But not for the reasons that Senator Specter would think.

The Senate Armed Services Committee has released a newly declassified report that details the history of the Bush administration's torture policy.

The first page contains three very good points:

The collection of timely and accurate intelligence is critical to the safety of U.S. personnel deployed abroad and to the security of the American people here at home. The methods by which we elicit intelligence information from detainees in our custody affect not only the reliability of that information, but our broader efforts to win hearts and minds and attract allies to our side.

an terrorists are taught to expect Americans to abuse them. They are recruited based on false propaganda that says the United States is out to destroy Islam. Treating detainees harshly only reinforces that distorted view, increases resistance to cooperation, and creates new enemies. In fact, the April 2006 National Intelligence Estimate "Trends in Global Terrorism: Implications for the United States" cited "pervasive anti U.S. sentiment among most Muslims" as an underlying factor fueling the spread of the global jihadist movement. Former Navy General Counsel Alberto Mora testified to the Senate Armed Services Committee in June 2008 that "there are serving U.S. flag-rank officers who maintain that the first and second identifiable causes of U.S. combat deaths in Iraq - as judged by their effectiveness in recruiting insurgent fighters into combat - are, respectively the symbols of Abu Ghraib and Guantanamo."

The abuse of detainees in U.S. custody cannot simply be attributed to the actions of "a few bad apples" acting on their own. The fact is that senior officials in the United States government solicited information on how to use aggressive techniques, redefined the law to create the appearance of their legality, and authorized their use against detainees. Those efforts damaged our ability to collect accurate intelligence that could save lives, strengthened the hand of our enemies, and compromised our moral authority. This report is a product of the Committee's inquiry into how those unfortunate results came about.
From there, it gets more disturbing, with accounts of many military leaders and intelligence experts who had issued warnings about the illegality and inefficacy of the use of these new interrogation techniques.
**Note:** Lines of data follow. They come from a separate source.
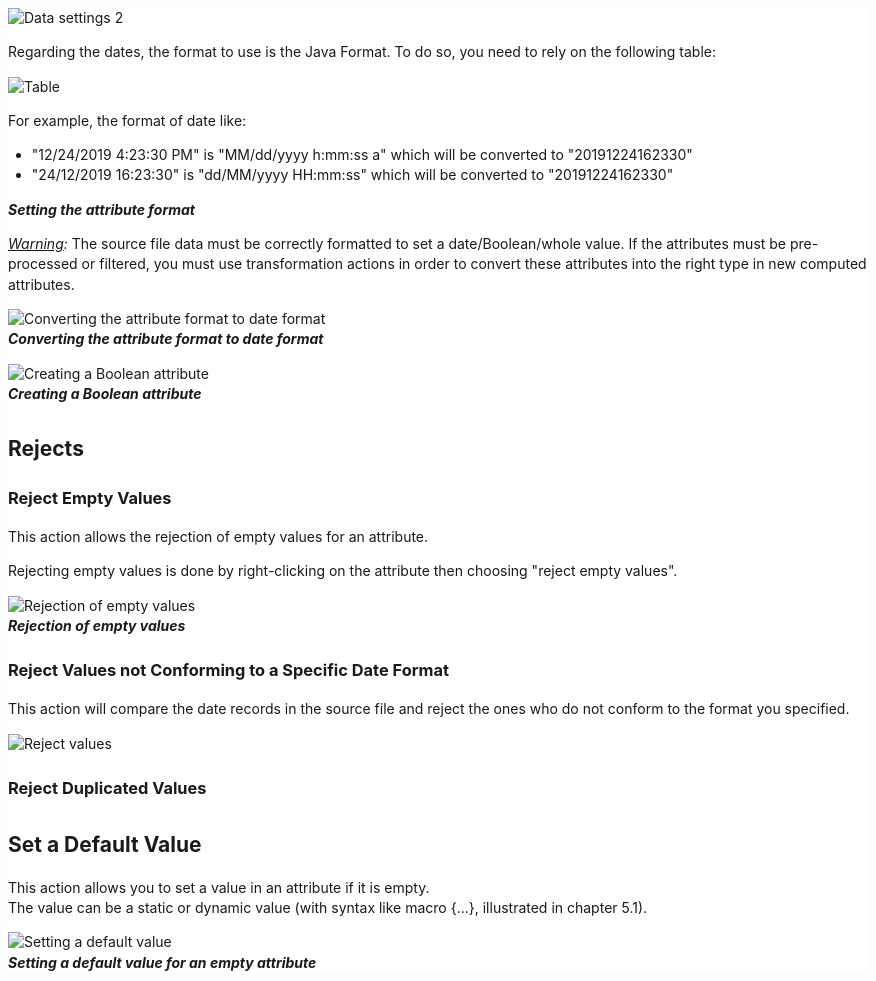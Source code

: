 ![Data settings 2](./learning-the-basics/images/2-data.png "Data settings 2")    

Regarding the dates, the format to use is the Java Format. To do so, you need to rely on the following table:   

![Table](./learning-the-basics/images/MicrosoftTeams-image.png "Table")    

For example, the format of date like:   

- "12/24/2019 4:23:30 PM" is "MM/dd/yyyy h:mm:ss a" which will be converted to "20191224162330"  
- "24/12/2019 16:23:30" is "dd/MM/yyyy HH:mm:ss" which will be converted to "20191224162330"   

**_Setting the attribute format_**    

_<u>Warning</u>:_ The source file data must be correctly formatted to set a date/Boolean/whole value. If the attributes must be pre-processed or filtered, you must use transformation actions in order to convert these attributes into the right type in new computed attributes.   

![Converting the attribute format to date format](./learning-the-basics/images/4-data.png "Converting the attribute format to date format")    
**_Converting the attribute format to date format_**  


![Creating a Boolean attribute](./learning-the-basics/images/5-data.png "Creating a Boolean attribute")    
**_Creating a Boolean attribute_**

## Rejects

### Reject Empty Values

This action allows the rejection of empty values for an attribute.   

Rejecting empty values is done by right-clicking on the attribute then choosing "reject empty values".   

![Rejection of empty values](./learning-the-basics\rejects/images/2016-06-29_15_00_57-iGRC_Project_-_toto_discovery_test_AD_users_test.discovery_-_iGRC_Analytics.png "Rejection of empty values")   
**_Rejection of empty values_**

### Reject Values not Conforming to a Specific Date Format

This action will compare the date records in the source file and reject the ones who do not conform to the format you specified.

![Reject values](./learning-the-basics\rejects/images/2016-03-29_12_15_16-Reject_values_not_conforming_to_a_date_format.png "Reject values")

### Reject Duplicated Values

## Set a Default Value

This action allows you to set a value in an attribute if it is empty.     
The value can be a static or dynamic value (with syntax like macro {...}, illustrated in chapter 5.1).   

![Setting a default value](./learning-the-basics\set-a-default-value\worddav365e3a06a8ed062645697f294c9a2684.png "Setting a default value")   
**_Setting a default value for an empty attribute_**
But, of course, the Bushies never did let disapproval get in the way of their agenda.

The report's final conclusion:

The abuse of detainees at Abu Ghraib in late 2003 was not simply the result of a few soldiers acting on their own. Interrogation techniques such as stripping detainees of their clothes, placing them in stress positions, and using military working dogs to intimidate them appeared in Iraq only after they had been approved for use in Afghanistan and at GTMO. Secretary of Defense Donald Rumsfeld's December 2, 2002 authorization of aggressive interrogation techniques and subsequent interrogation policies and plans approved by senior military and civilian officials conveyed the message that physical pressures and degradation were appropriate treatment for detainees in U.S. military custody. What followed was an erosion in standards dictating that detainees be treated humanely.

And what followed was an erosion of our national conscience and our reputation in the world.

Little Lynndie England sat in a prison cell for following orders, while Rumsfeld sat comfortably at home.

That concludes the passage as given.